Restate all of the data below word for word.

# # #

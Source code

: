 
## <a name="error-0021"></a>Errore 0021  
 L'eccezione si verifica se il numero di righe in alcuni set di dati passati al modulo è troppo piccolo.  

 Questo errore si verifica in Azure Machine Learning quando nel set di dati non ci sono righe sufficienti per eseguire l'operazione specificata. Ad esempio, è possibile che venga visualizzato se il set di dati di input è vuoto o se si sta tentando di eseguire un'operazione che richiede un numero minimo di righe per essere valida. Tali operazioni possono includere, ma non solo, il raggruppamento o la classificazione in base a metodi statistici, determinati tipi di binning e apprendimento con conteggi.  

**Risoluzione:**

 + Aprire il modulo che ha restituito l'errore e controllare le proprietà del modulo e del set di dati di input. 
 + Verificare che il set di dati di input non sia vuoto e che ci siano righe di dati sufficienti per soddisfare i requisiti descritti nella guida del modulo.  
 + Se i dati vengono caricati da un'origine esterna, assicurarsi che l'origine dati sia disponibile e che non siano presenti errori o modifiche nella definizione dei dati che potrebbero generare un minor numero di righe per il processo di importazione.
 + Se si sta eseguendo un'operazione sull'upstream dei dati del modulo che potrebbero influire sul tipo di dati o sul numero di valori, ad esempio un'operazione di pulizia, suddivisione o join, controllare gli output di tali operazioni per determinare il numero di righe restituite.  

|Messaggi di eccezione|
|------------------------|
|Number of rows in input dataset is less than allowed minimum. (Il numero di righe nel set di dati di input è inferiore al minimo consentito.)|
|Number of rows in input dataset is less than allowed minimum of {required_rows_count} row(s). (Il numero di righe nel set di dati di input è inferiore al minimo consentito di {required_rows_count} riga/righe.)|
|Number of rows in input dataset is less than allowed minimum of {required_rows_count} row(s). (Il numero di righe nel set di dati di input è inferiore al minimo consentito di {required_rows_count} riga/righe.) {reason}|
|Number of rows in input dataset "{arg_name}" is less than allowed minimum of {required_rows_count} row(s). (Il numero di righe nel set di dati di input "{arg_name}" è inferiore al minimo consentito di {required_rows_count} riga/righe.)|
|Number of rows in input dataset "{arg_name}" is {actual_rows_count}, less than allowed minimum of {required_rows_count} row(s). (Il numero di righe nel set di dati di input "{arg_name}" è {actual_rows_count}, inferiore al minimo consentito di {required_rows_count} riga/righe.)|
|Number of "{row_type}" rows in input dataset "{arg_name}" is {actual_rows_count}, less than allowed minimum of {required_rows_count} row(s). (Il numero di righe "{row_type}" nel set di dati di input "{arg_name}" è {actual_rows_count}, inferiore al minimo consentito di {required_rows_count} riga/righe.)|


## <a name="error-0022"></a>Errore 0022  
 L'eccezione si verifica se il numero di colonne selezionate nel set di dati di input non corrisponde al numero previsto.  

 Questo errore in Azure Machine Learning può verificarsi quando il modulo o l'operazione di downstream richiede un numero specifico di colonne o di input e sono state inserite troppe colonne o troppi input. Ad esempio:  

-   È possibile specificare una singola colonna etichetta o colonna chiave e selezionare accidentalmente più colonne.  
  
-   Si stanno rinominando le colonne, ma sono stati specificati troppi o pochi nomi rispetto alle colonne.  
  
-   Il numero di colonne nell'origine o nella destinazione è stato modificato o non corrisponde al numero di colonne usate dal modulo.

# # #

## Output for this exercise:
Source code

: 
## <a name="error-0021"></a>Errore 0021  
 L'eccezione si verifica se il numero di righe in alcuni set di dati passati al modulo è troppo piccolo.  

 Questo errore si verifica in Azure Machine Learning quando nel set di dati non ci sono righe sufficienti per eseguire l'operazione specificata. Ad esempio, è possibile che venga visualizzato se il set di dati di input è vuoto o se si sta tentando di eseguire un'operazione che richiede un numero minimo di righe per essere valida. Tali operazioni possono includere, ma non solo, il raggruppamento o la classificazione in base a metodi statistici, determinati tipi di binning e apprendimento con conteggi.  

**Risoluzione:**

 + Aprire il modulo che ha restituito l'errore e controllare le proprietà del modulo e del set di dati di input. 
 + Verificare che il set di dati di input non sia vuoto e che ci siano righe di dati sufficienti per soddisfare i requisiti descritti nella guida del modulo.  
 + Se i dati vengono caricati da un'origine esterna, assicurarsi che l'origine dati sia disponibile e che non siano presenti errori o modifiche nella definizione dei dati che potrebbero generare un minor numero di righe per il processo di importazione.
 + Se si sta eseguendo un'operazione sull'upstream dei dati del modulo che potrebbero influire sul tipo di dati o sul numero di valori, ad esempio un'operazione di pulizia, suddivisione o join, controllare gli output di tali operazioni per determinare il numero di righe restituite.  

|Messaggi di eccezione|
|------------------------|
|Number of rows in input dataset is less than allowed minimum. (Il numero di righe nel set di dati di input è inferiore al minimo consentito.)|
|Number of rows in input dataset is less than allowed minimum of {required_rows_count} row(s). (Il numero di righe nel set di dati di input è inferiore al minimo consentito di {required_rows_count} riga/righe.)|
|Number of rows in input dataset is less than allowed minimum of {required_rows_count} row(s). (Il numero di righe nel set di dati di input è inferiore al minimo consentito di {required_rows_count} riga/righe.) {reason}|
|Number of rows in input dataset "{arg_name}" is less than allowed minimum of {required_rows_count} row(s). (Il numero di righe nel set di dati di input "{arg_name}" è inferiore al minimo consentito di {required_rows_count} riga/righe.)|
|Number of rows in input dataset "{arg_name}" is {actual_rows_count}, less than allowed minimum of {required_rows_count} row(s). (Il numero di righe nel set di dati di input "{arg_name}" è {actual_rows_count}, inferiore al minimo consentito di {required_rows_count} riga/righe.)|
|Number of "{row_type}" rows in input dataset "{arg_name}" is {actual_rows_count}, less than allowed minimum of {required_rows_count} row(s). (Il numero di righe "{row_type}" nel set di dati di input "{arg_name}" è {actual_rows_count}, inferiore al minimo consentito di {required_rows_count} riga/righe.)|


## <a name="error-0022"></a>Errore 0022  
 L'eccezione si verifica se il numero di colonne selezionate nel set di dati di input non corrisponde al numero previsto.  

 Questo errore in Azure Machine Learning può verificarsi quando il modulo o l'operazione di downstream richiede un numero specifico di colonne o di input e sono state inserite troppe colonne o troppi input. Ad esempio:  

-   È possibile specificare una singola colonna etichetta o colonna chiave e selezionare accidentalmente più colonne.  
  
-   Si stanno rinominando le colonne, ma sono stati specificati troppi o pochi nomi rispetto alle colonne.  
  
-   Il numero di colonne nell'origine o nella destinazione è stato modificato o non corrisponde al numero di colonne usate dal modulo.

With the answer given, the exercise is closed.